Stored items from a collection
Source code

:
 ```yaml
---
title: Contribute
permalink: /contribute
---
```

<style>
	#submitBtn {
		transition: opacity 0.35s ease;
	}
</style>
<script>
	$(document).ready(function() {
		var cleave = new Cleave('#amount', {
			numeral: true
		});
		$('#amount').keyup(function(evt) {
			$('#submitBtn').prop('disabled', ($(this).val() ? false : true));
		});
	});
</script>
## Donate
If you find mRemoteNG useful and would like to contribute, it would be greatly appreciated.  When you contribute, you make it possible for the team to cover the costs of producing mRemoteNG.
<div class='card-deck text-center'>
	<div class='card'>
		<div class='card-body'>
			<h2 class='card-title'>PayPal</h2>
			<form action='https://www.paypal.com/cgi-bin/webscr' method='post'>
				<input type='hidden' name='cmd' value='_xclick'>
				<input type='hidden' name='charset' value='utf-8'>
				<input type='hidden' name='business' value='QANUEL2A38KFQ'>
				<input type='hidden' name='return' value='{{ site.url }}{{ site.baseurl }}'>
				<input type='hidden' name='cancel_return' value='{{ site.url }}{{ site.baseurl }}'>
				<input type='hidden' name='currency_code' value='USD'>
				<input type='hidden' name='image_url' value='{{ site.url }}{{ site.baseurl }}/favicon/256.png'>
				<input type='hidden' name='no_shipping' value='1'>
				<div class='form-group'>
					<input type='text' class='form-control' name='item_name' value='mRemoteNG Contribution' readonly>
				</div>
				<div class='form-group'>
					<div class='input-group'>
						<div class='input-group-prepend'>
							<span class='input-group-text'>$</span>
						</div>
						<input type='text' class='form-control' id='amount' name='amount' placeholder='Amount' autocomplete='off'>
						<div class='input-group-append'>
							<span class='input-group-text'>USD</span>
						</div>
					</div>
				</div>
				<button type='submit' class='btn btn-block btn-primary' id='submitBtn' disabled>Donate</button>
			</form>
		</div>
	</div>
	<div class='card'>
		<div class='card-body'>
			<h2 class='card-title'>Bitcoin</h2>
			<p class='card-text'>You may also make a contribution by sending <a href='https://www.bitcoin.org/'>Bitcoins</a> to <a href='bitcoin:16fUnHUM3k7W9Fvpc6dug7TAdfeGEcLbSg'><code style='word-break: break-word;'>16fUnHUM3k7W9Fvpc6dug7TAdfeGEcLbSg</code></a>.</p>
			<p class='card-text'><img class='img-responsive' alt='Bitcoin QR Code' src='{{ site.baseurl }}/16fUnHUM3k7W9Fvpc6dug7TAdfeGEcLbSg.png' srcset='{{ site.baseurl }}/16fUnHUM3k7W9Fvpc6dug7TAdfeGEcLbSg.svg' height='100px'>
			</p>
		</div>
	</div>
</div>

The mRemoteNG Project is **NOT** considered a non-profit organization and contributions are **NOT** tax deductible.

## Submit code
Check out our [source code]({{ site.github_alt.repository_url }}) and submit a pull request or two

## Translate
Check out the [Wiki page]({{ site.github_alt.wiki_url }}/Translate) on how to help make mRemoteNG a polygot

_About this exercise:_ Only one stretch of the data above is needed. Restate it word for word, from the line containing "<p class='card-text'>You may" through the line containing "## Submit code", both ends included.

_Your response:_
			<p class='card-text'>You may also make a contribution by sending <a href='https://www.bitcoin.org/'>Bitcoins</a> to <a href='bitcoin:16fUnHUM3k7W9Fvpc6dug7TAdfeGEcLbSg'><code style='word-break: break-word;'>16fUnHUM3k7W9Fvpc6dug7TAdfeGEcLbSg</code></a>.</p>
			<p class='card-text'><img class='img-responsive' alt='Bitcoin QR Code' src='{{ site.baseurl }}/16fUnHUM3k7W9Fvpc6dug7TAdfeGEcLbSg.png' srcset='{{ site.baseurl }}/16fUnHUM3k7W9Fvpc6dug7TAdfeGEcLbSg.svg' height='100px'>
			</p>
		</div>
	</div>
</div>

The mRemoteNG Project is **NOT** considered a non-profit organization and contributions are **NOT** tax deductible.

## Submit code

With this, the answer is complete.